This Marquette County boat landing has a surprise....a short nature trail that leads to a historical kiosk with information about the First People to live on this land as well as the railroad that once ran between Packwaukee and Montello. The kiosk was put up with volunteer labor and paid for with donations. Muirland Bird Club planted native Snowdrift Crabapple trees and also has installed some birdhouses including a Wood Duck house. It was a community effort to make this little gem on Buffalo Lake.
Below is an activity sheet you can use to learn about the First People of what is now Marquette County. Find the answers on the history panels. (There's a cheat sheet included.)
Then read on the kiosk about the very important railroad that once carried mail, people, granite, and other products from Montello.
Besides steamboats and barges, boats like the one above carried picnickers, families and even workers back and forth on Buffalo Lake.
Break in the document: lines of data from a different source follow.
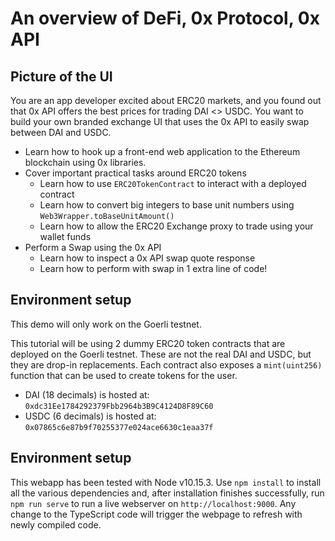 # An overview of DeFi, 0x Protocol, 0x API

## Picture of the UI

You are an app developer excited about ERC20 markets, and you found out that 0x API offers the best prices for trading DAI <> USDC. You want to build your own branded
exchange UI that uses the 0x API to easily swap between DAI and USDC.

- Learn how to hook up a front-end web application to the Ethereum blockchain using 0x libraries.
- Cover important practical tasks around ERC20 tokens
  - Learn how to use `ERC20TokenContract` to interact with a deployed contract 
  - Learn how to convert big integers to base unit numbers using `Web3Wrapper.toBaseUnitAmount()`
  - Learn how to allow the ERC20 Exchange proxy to trade using your wallet funds
- Perform a Swap using the 0x API
  - Learn how to inspect a 0x API swap quote response
  - Learn how to perform with swap in 1 extra line of code!

## Environment setup

This demo will only work on the Goerli testnet.

This tutorial will be using 2 dummy ERC20 token contracts that are deployed on the Goerli testnet. These are not the real DAI and USDC, but they are drop-in replacements. Each contract also exposes a `mint(uint256)` function that can be used to create tokens for the user.

- DAI (18 decimals) is hosted at: `0xdc31Ee1784292379Fbb2964b3B9C4124D8F89C60`
- USDC (6 decimals) is hosted at: `0x07865c6e87b9f70255377e024ace6630c1eaa37f`

## Environment setup

This webapp has been tested with Node v10.15.3. Use `npm install` to install all the various dependencies and, after installation finishes successfully, run `npm run serve` to run a live webserver on `http://localhost:9000`. Any change to the TypeScript code will trigger the webpage to refresh with newly compiled code.


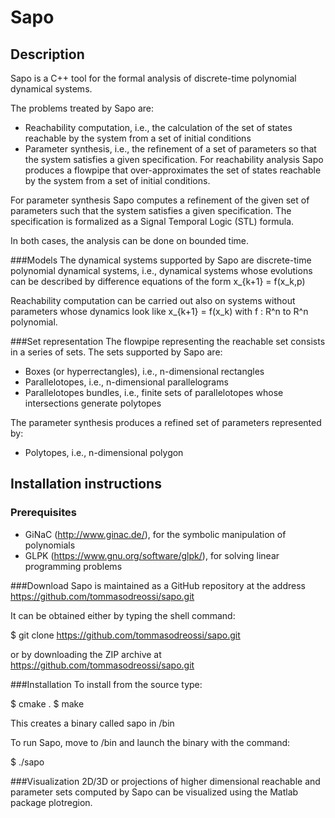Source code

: # Sapo
## Description
Sapo is a C++ tool for the formal analysis of discrete-time polynomial dynamical systems.

The problems treated by Sapo are:

- Reachability computation, i.e., the calculation of the set of states reachable by the system from a set of initial conditions
- Parameter synthesis, i.e., the refinement of a set of parameters so that the system satisfies a given specification.
For reachability analysis Sapo produces a flowpipe that over-approximates the set of states reachable by the system from a set of initial conditions.

For parameter synthesis Sapo computes a refinement of the given set of parameters such that the system satisfies a given specification. The specification is formalized as a Signal Temporal Logic (STL) formula.

In both cases, the analysis can be done on bounded time.

###Models
The dynamical systems supported by Sapo are discrete-time polynomial dynamical systems, i.e., dynamical systems whose evolutions can be described by difference equations of the form x_{k+1} = f(x_k,p)

Reachability computation can be carried out also on systems without parameters whose dynamics look like x_{k+1} = f(x_k) with f : R^n to R^n polynomial.

###Set representation
The flowpipe representing the reachable set consists in a series of sets. The sets supported by Sapo are:

- Boxes (or hyperrectangles), i.e., n-dimensional rectangles
- Parallelotopes, i.e., n-dimensional parallelograms
- Parallelotopes bundles, i.e., finite sets of parallelotopes whose intersections generate polytopes

The parameter synthesis produces a refined set of parameters represented by:
- Polytopes, i.e., n-dimensional polygon

## Installation instructions
### Prerequisites

- GiNaC (http://www.ginac.de/), for the symbolic manipulation of polynomials
- GLPK (https://www.gnu.org/software/glpk/), for solving linear programming problems

###Download
Sapo is maintained as a GitHub repository at the address https://github.com/tommasodreossi/sapo.git

It can be obtained either by typing the shell command:

$ git clone https://github.com/tommasodreossi/sapo.git

or by downloading the ZIP archive at https://github.com/tommasodreossi/sapo.git

###Installation
To install from the source type:

$ cmake .
$ make

This creates a binary called sapo in /bin

To run Sapo, move to /bin and launch the binary with the command:

$ ./sapo

###Visualization
2D/3D or projections of higher dimensional reachable and parameter sets computed by Sapo can be visualized using the Matlab package plotregion.
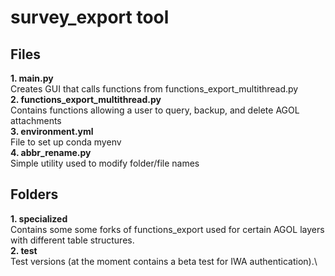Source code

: # survey_export tool

## Files
**1. main.py**\
Creates GUI that calls functions from functions_export_multithread.py\
**2. functions_export_multithread.py**\
Contains functions allowing a user to query, backup, and delete AGOL attachments\
**3. environment.yml**\
File to set up conda myenv\
**4. abbr_rename.py**\
Simple utility used to modify folder/file names

## Folders
**1. specialized**\
Contains some some forks of functions_export used for certain AGOL layers with different table structures.\
**2. test**\
Test versions (at the moment contains a beta test for IWA authentication).\
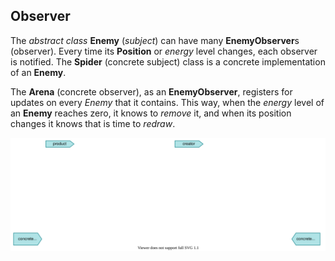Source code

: ## Observer

The *abstract class* **Enemy** (*subject*) can have many **EnemyObserver**s (observer). Every time its
**Position** or *energy* level changes, each observer is notified. The **Spider** (concrete subject) class is a concrete implementation of an **Enemy**. 

The **Arena** (concrete observer), as an **EnemyObserver**, registers for updates on every *Enemy* that it contains. This way, when the *energy* level of an **Enemy** reaches zero, it knows to *remove*
it, and when its position changes it knows that is time to *redraw*.

![Factory-Method UML diagram](/images/uml/factory-method.svg)


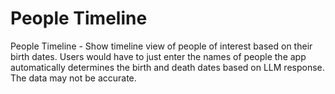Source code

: # People Timeline

People Timeline - Show timeline view of people of interest based on their birth dates.
Users would have to just enter the names of people the app automatically determines the birth and death dates based on LLM response.
The data may not be accurate.
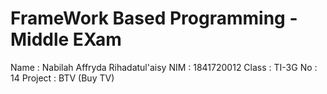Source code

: # FrameWork Based Programming - Middle EXam

Name    : Nabilah Affryda Rihadatul'aisy
NIM     : 1841720012
Class   : TI-3G
No      : 14
Project : BTV (Buy TV)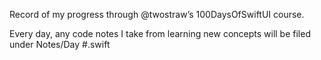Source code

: Record of my progress through @twostraw’s 100DaysOfSwiftUI course.

Every day, any code notes I take from learning new concepts will be filed under Notes/Day #.swift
Buffalo Lake gets its name from Lac du Boeuf, a French phrase meaning Lake of Beef or Buffalo. There is a story that the name was given when the last Buffalo was chased into the lake. No documentation or evidence has been unearthed that supports this as a true story. The animals many call buffalo are actually North American Bison. The explorers called them buffalo because they looked like water buffalo from India and the Middle East. In fact, they are not related to buffalo, but are their own species, the North American Bison. Bison once roamed across Wisconsin but were all gone well before the first settlers came to build homes and plow the prairies. You can still see Bison at Bison Ridge Ranch on County Road D south of Packwaukee when the caretaker moves the big animals that are bred there to roadside pastures.